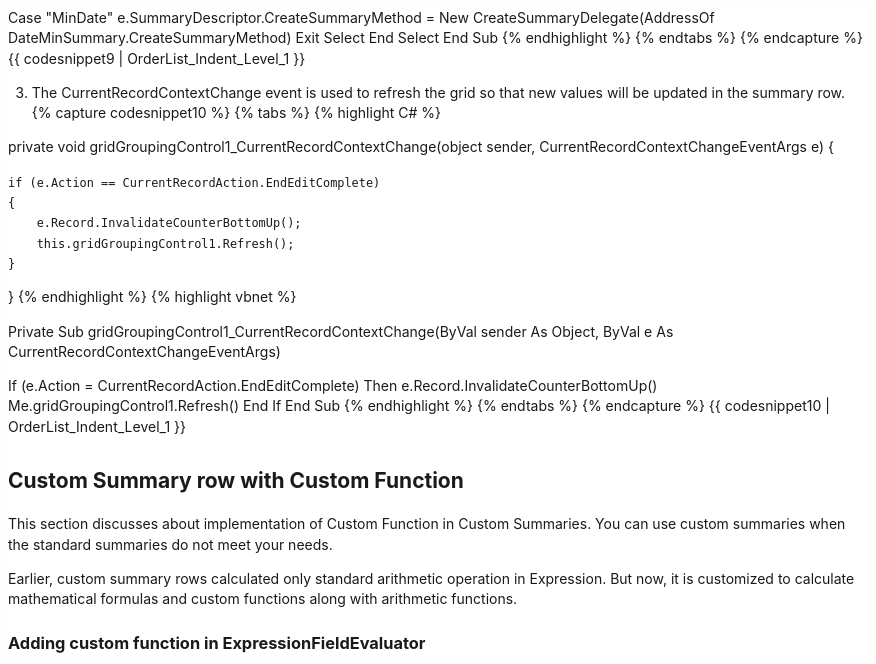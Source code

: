 
Case "MinDate"
e.SummaryDescriptor.CreateSummaryMethod = New CreateSummaryDelegate(AddressOf DateMinSummary.CreateSummaryMethod)
Exit Select
End Select
End Sub
{% endhighlight %}
{% endtabs %}
{% endcapture %}
{{ codesnippet9 | OrderList_Indent_Level_1 }}

3. The CurrentRecordContextChange event is used to refresh the grid so that new values will be updated in the summary row.
{% capture codesnippet10 %}
{% tabs %}
{% highlight C# %}  

private void gridGroupingControl1_CurrentRecordContextChange(object sender, CurrentRecordContextChangeEventArgs e)
{

    if (e.Action == CurrentRecordAction.EndEditComplete)
    {
        e.Record.InvalidateCounterBottomUp();
        this.gridGroupingControl1.Refresh();
    }
}
{% endhighlight %}
{% highlight vbnet %} 

Private Sub gridGroupingControl1_CurrentRecordContextChange(ByVal sender As Object, ByVal e As CurrentRecordContextChangeEventArgs)

If (e.Action = CurrentRecordAction.EndEditComplete) Then
e.Record.InvalidateCounterBottomUp()
Me.gridGroupingControl1.Refresh()
End If
End Sub
{% endhighlight %}
{% endtabs %}
{% endcapture %}
{{ codesnippet10 | OrderList_Indent_Level_1 }}

## Custom Summary row with Custom Function

This section discusses about implementation of Custom Function in Custom Summaries. You can use custom summaries when the standard summaries do not meet your needs.

Earlier, custom summary rows calculated only standard arithmetic operation in Expression. But now, it is customized to calculate mathematical formulas and custom functions along with arithmetic functions.

### Adding custom function in ExpressionFieldEvaluator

.....

◆ **Assignment**
Line by line and exactly, write out the material above. Skip the pictures.

◆ **Your solution**
Source code

: 
Case "MinDate"
e.SummaryDescriptor.CreateSummaryMethod = New CreateSummaryDelegate(AddressOf DateMinSummary.CreateSummaryMethod)
Exit Select
End Select
End Sub
{% endhighlight %}
{% endtabs %}
{% endcapture %}
{{ codesnippet9 | OrderList_Indent_Level_1 }}

3. The CurrentRecordContextChange event is used to refresh the grid so that new values will be updated in the summary row.
{% capture codesnippet10 %}
{% tabs %}
{% highlight C# %}  

private void gridGroupingControl1_CurrentRecordContextChange(object sender, CurrentRecordContextChangeEventArgs e)
{

    if (e.Action == CurrentRecordAction.EndEditComplete)
    {
        e.Record.InvalidateCounterBottomUp();
        this.gridGroupingControl1.Refresh();
    }
}
{% endhighlight %}
{% highlight vbnet %} 

Private Sub gridGroupingControl1_CurrentRecordContextChange(ByVal sender As Object, ByVal e As CurrentRecordContextChangeEventArgs)

If (e.Action = CurrentRecordAction.EndEditComplete) Then
e.Record.InvalidateCounterBottomUp()
Me.gridGroupingControl1.Refresh()
End If
End Sub
{% endhighlight %}
{% endtabs %}
{% endcapture %}
{{ codesnippet10 | OrderList_Indent_Level_1 }}

## Custom Summary row with Custom Function

This section discusses about implementation of Custom Function in Custom Summaries. You can use custom summaries when the standard summaries do not meet your needs.

Earlier, custom summary rows calculated only standard arithmetic operation in Expression. But now, it is customized to calculate mathematical formulas and custom functions along with arithmetic functions.

### Adding custom function in ExpressionFieldEvaluator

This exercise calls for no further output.